Hearing set in sodomy case

Defendant to be resentenced after first term struck down by high court

? Matthew Limon was scheduled to be in Miami County District Court less than a week after the Kansas Supreme Court ruled in his case that the state can’t punish underage sex more harshly if it involves homosexual acts.

Court officials said Limon was set to appear before Judge Richard Smith at 3:30 p.m. today.

His attorney, Paige Nichols of Lawrence, said last week that she would ask the judge to release Limon from Ellsworth Correctional Facility pending further action by the state. Nichols didn’t return phone calls Wednesday seeking comment.

Limon has been in prison since 2000, serving a sentence of 17 years and two months for performing a sex act on a 14-year-old boy. Had one of them been a girl, Limon, then 18, would have faced only 15 months behind bars under a special “Romeo and Juliet” law allowing lighter punishment for teenage sex.

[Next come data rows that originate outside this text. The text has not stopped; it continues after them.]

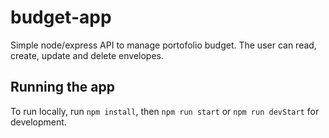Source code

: # budget-app

Simple node/express API to manage portofolio budget. The user can read, create, update and delete envelopes.

## Running the app
To run locally, run `npm install`, then `npm run start` or `npm run devStart` for development.
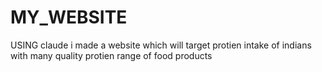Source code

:# MY_WEBSITE
USING claude i made a website which will target protien intake of indians with many quality protien range of food products
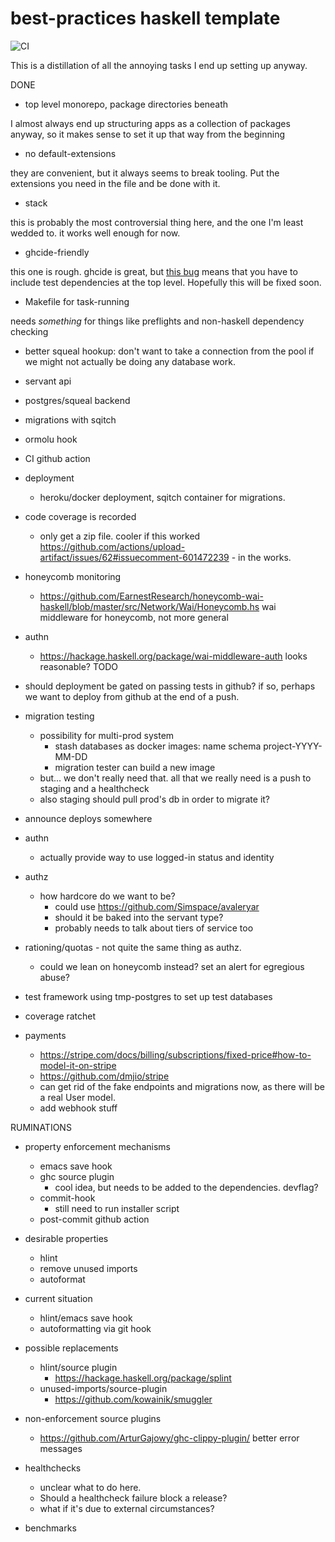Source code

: # best-practices haskell template

![CI](https://github.com/mwotton/hstemplate/workflows/CI/badge.svg)

This is a distillation of all the annoying tasks I end up setting up
anyway.

DONE

- top level monorepo, package directories beneath

I almost always end up structuring apps as a collection of packages anyway, so
it makes sense to set it up that way from the beginning

- no default-extensions

they are convenient, but it always seems to break tooling. Put the extensions you need in the file and be done with it.

- stack

this is probably the most controversial thing here, and the one I'm
least wedded to. it works well enough for now.

- ghcide-friendly

this one is rough. ghcide is great, but [this bug](https://github.com/digital-asset/ghcide/issues/113) means that you have to include test dependencies at the top level. Hopefully this will be fixed soon.

- Makefile for task-running

needs _something_ for things like preflights and non-haskell dependency checking

- better squeal hookup: don't want to take a connection from the pool if we might not
  actually be doing any database work.
- servant api
- postgres/squeal backend
- migrations with sqitch
- ormolu hook
- CI github action
- deployment
  - heroku/docker deployment, sqitch container for migrations.
- code coverage is recorded
  - only get a zip file. cooler if this worked https://github.com/actions/upload-artifact/issues/62#issuecomment-601472239 - in the works.
- honeycomb monitoring
  - https://github.com/EarnestResearch/honeycomb-wai-haskell/blob/master/src/Network/Wai/Honeycomb.hs
    wai middleware for honeycomb, not more general
- authn
  - https://hackage.haskell.org/package/wai-middleware-auth looks reasonable?
TODO

- should deployment be gated on passing tests in github? if so, perhaps we
  want to deploy from github at the end of a push.
- migration testing
  - possibility for multi-prod system
	- stash databases as docker images: name schema project-YYYY-MM-DD
	- migration tester can build a new image
  - but... we don't really need that. all that we really need is a push to staging and a healthcheck
  - also staging should pull prod's db in order to migrate it?
- announce deploys somewhere
- authn
  - actually provide way to use logged-in status and identity
- authz
  - how hardcore do we want to be?
	- could use https://github.com/Simspace/avaleryar
	- should it be baked into the servant type?
	- probably needs to talk about tiers of service too
- rationing/quotas - not quite the same thing as authz.
  - could we lean on honeycomb instead? set an alert for egregious abuse?
- test framework using tmp-postgres to set up test databases
- coverage ratchet
- payments
  - https://stripe.com/docs/billing/subscriptions/fixed-price#how-to-model-it-on-stripe
  - https://github.com/dmjio/stripe
  - can get rid of the fake endpoints and migrations now, as there will be a real User model.
  - add webhook stuff


RUMINATIONS

- property enforcement mechanisms
  - emacs save hook
  - ghc source plugin
	- cool idea, but needs to be added to the dependencies. devflag?
  - commit-hook
	- still need to run installer script
  - post-commit github action

- desirable properties
  - hlint
  - remove unused imports
  - autoformat
- current situation
  - hlint/emacs save hook
  - autoformatting via git hook
- possible replacements
  - hlint/source plugin
	- https://hackage.haskell.org/package/splint
  - unused-imports/source-plugin
	- https://github.com/kowainik/smuggler
- non-enforcement source plugins
  - https://github.com/ArturGajowy/ghc-clippy-plugin/ better error messages

- healthchecks
  - unclear what to do here.
  - Should a healthcheck failure block a release?
  - what if it's due to external circumstances?
- benchmarks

Last month, the state’s highest court unanimously ruled Limon must be resentenced as though the law treated illegal gay sex and illegal straight sex the same.

Both Limon and the other boy, identified only as M.A.R. in court documents, lived at a Paola group home for the developmentally disabled. In court, an official described M.A.R. as mildly retarded and Limon as functioning at a slightly higher level but not as an 18-year-old.

Kansas law makes any sexual activity involving a person under 16 illegal.

The 1999 Romeo and Juliet law mandates lesser penalties for illegal sex when partners are age 14 to 19 and their ages are less than four years apart. As written, it specifically applied in cases where the partners were of the opposite sex.